Der Alte seufzte. "Nein, zwar haben sie gewonnen, aber sie haben die Orks natürlich nicht getötet, denn schließlich sind auch sie Lebewesen und unsere Charaktere keine Mörder! Sie haben die Orks durch geschicktes Taktieren und Einsetzen von Schlafgiften und Zaubersprüchen überwältigt und sie dann den nächsten Bütteln übergeben, die sie für ihre Verbrechen eingekerkert haben. Die Belohnung dafür haben sie später dann natürlich dem armen Bauern gegeben, der sie doch viel nötiger hatte als sie. Sie verfolgen dann also ihre Spur weiter, die sie schließlich zu einer Höhle führt, bei der sie zuerst ein wirklich schweres Rätsel lösen müssen, bevor sie hineingelangen können. Dank der Intelligenz der Spieler und gutem Teamwork ist das Rätsel aber schnell gelöst, denn Rollenspieler können wirklich gut Rätsel lösen, und sie kommen zu dem Entführer des armen Mädchens."

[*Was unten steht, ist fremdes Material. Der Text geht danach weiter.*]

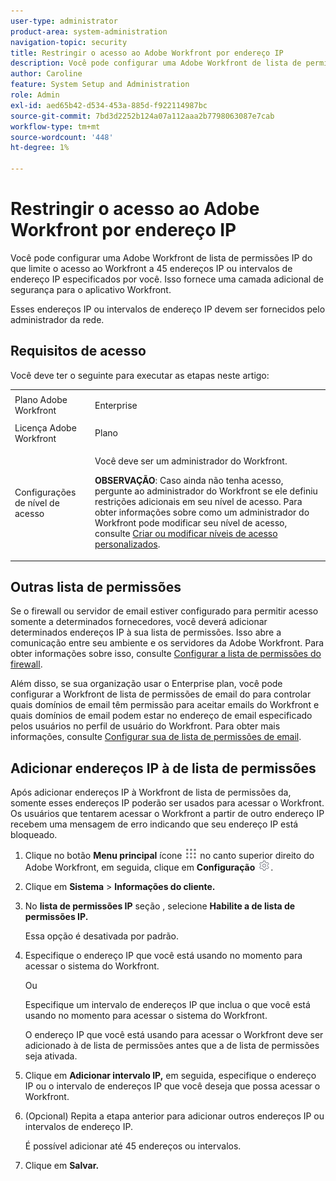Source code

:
 ```yaml
---
user-type: administrator
product-area: system-administration
navigation-topic: security
title: Restringir o acesso ao Adobe Workfront por endereço IP
description: Você pode configurar uma Adobe Workfront de lista de permissões IP do que limite o acesso ao Workfront a 45 endereços IP ou intervalos de endereço IP especificados por você. Isso fornece uma camada adicional de segurança para o aplicativo Workfront.
author: Caroline
feature: System Setup and Administration
role: Admin
exl-id: aed65b42-d534-453a-885d-f922114987bc
source-git-commit: 7bd3d2252b124a07a112aaa2b7798063087e7cab
workflow-type: tm+mt
source-wordcount: '448'
ht-degree: 1%

---
```


# Restringir o acesso ao Adobe Workfront por endereço IP

Você pode configurar uma Adobe Workfront de lista de permissões IP do que limite o acesso ao Workfront a 45 endereços IP ou intervalos de endereço IP especificados por você. Isso fornece uma camada adicional de segurança para o aplicativo Workfront.

Esses endereços IP ou intervalos de endereço IP devem ser fornecidos pelo administrador da rede.

## Requisitos de acesso

Você deve ter o seguinte para executar as etapas neste artigo:

<table style="table-layout:auto"> 
 <col> 
 <col> 
 <tbody> 
  <tr> 
   <td role="rowheader">Plano Adobe Workfront</td> 
   <td> <p>Enterprise</p> </td> 
  </tr> 
  <tr> 
   <td role="rowheader">Licença Adobe Workfront</td> 
   <td>Plano</td> 
  </tr> 
  <tr> 
   <td role="rowheader">Configurações de nível de acesso</td> 
   <td> <p>Você deve ser um administrador do Workfront.</p> <p><b>OBSERVAÇÃO</b>: Caso ainda não tenha acesso, pergunte ao administrador do Workfront se ele definiu restrições adicionais em seu nível de acesso. Para obter informações sobre como um administrador do Workfront pode modificar seu nível de acesso, consulte <a href="../../../administration-and-setup/add-users/configure-and-grant-access/create-modify-access-levels.md" class="MCXref xref">Criar ou modificar níveis de acesso personalizados</a>.</p> </td> 
  </tr> 
 </tbody> 
</table>

## Outras lista de permissões

Se o firewall ou servidor de email estiver configurado para permitir acesso somente a determinados fornecedores, você deverá adicionar determinados endereços IP à sua lista de permissões. Isso abre a comunicação entre seu ambiente e os servidores da Adobe Workfront. Para obter informações sobre isso, consulte [Configurar a  lista de permissões do firewall](../../../administration-and-setup/get-started-wf-administration/configure-your-firewall.md).

Além disso, se sua organização usar o Enterprise plan, você pode configurar a Workfront de lista de permissões de email do para controlar quais domínios de email têm permissão para aceitar emails do Workfront e quais domínios de email podem estar no endereço de email especificado pelos usuários no perfil de usuário do Workfront. Para obter mais informações, consulte [Configurar sua  de lista de permissões de email](../../../administration-and-setup/get-started-wf-administration/configure-your-email-allowlist.md).

## Adicionar endereços IP à  de lista de permissões

Após adicionar endereços IP à Workfront de lista de permissões da, somente esses endereços IP poderão ser usados para acessar o Workfront. Os usuários que tentarem acessar o Workfront a partir de outro endereço IP recebem uma mensagem de erro indicando que seu endereço IP está bloqueado.

1. Clique no botão **Menu principal** ícone ![](assets/main-menu-icon.png) no canto superior direito do Adobe Workfront, em seguida, clique em **Configuração** ![](assets/gear-icon-settings.png).

1. Clique em **Sistema** > **Informações do cliente.**

1. No **lista de permissões IP** seção , selecione **Habilite a  de lista de permissões IP.**

   Essa opção é desativada por padrão.

1. Especifique o endereço IP que você está usando no momento para acessar o sistema do Workfront.

   Ou

   Especifique um intervalo de endereços IP que inclua o que você está usando no momento para acessar o sistema do Workfront.

   O endereço IP que você está usando para acessar o Workfront deve ser adicionado à  de lista de permissões antes que a  de lista de permissões seja ativada.

1. Clique em **Adicionar intervalo IP,** em seguida, especifique o endereço IP ou o intervalo de endereços IP que você deseja que possa acessar o Workfront.
1. (Opcional) Repita a etapa anterior para adicionar outros endereços IP ou intervalos de endereço IP.

   É possível adicionar até 45 endereços ou intervalos.

1. Clique em **Salvar.**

"Jetzt sag bloß nicht, daß die den auch nicht gleich abgemetzelt haben. Ich meine, es muß doch irgendeinen doofen Krieger in der Gruppe geben, der gerne Leute ummetzelt!", sprach der Junge leicht genervt.

"Ja, in der Tat, den gab es. Aber durch eindringliche Gespräche mit ihm, gelang es seinen Gefährten, ihn davon zu überzeugen, daß es nicht richtig ist, jeden gleich zu töten. Der Charakter war gleich einsichtig, schließlich hing ja die Gruppenharmonie davon ab. Auch mit Spielern, die erst dachten, beim Rollenspiel käme es nur aufs Feinde abmetzeln an, konnten schnell davon überzeugt werden, daß sie viel mehr Spaß haben, wenn sie richtig rollenspielen und daß sie den anderen den Spaß verderben, wenn sie sich so blöd anstellen. Und beim Rollenspiel wäre auch nie jemand auf die Idee gekommen, es ginge nur um seinen eigenen Spaß, denn den anderen soll es ja auch Spaß machen. Rollenspieler sind nämlich sehr soziale und umsichtige Menschen, weißt du. Und deshalb haben die Charaktere den Bösewicht zuerst in ein Gespräch verwickelt, in dem sich herausstellte, daß er einen Mutterkomplex hatte und psychisch schwer krank war. Nach einer kurzen Diskussion wurden sich die Charaktere schnell einig, was zu tun war. Zwar war einer der Charaktere dagegen, aber er beugte sich ohne zu murren der Mehrheit, wie es sich gehört, und der Bösewicht wurde an ein Kloster übergeben, in dem er genesen sollte. Die Bauerstochter wurde wieder dem überglücklichen Vater übergeben und die Helden versprachen, den Bauern mal wieder zu besuchen, was sie dann natürlich in einem anderen Abenteuer auch taten, denn für die Charaktere ist ein Abenteuer ja schließlich auch nicht einfach abgeschlossen. Die Erlebnisse beeinflussen ihr ganzes Leben und die Spieler haben stets Tagebücher geführt und wichtige Erlebnisse aufgeschrieben, damit sich ihr Charakter wirklich weiterentwickeln konnte und nicht nur leer im Raum hing. So haben am Ende der Rollenspielsitzung alle viel Spaß gehabt und die Spieler werden sich noch lange an diese gelungene Sitzung erinnern."

Der Junge konnte sich ein Gähnen kaum unterdrücken. "Mann, das ist ja 'ne total behämmerte Geschichte! Und die soll wirklich wahr sein?"

"Nein", sagte da Onkel Daniel mit ein wenig Wehmut in seiner Stimme. "Es war nur ein Märchen."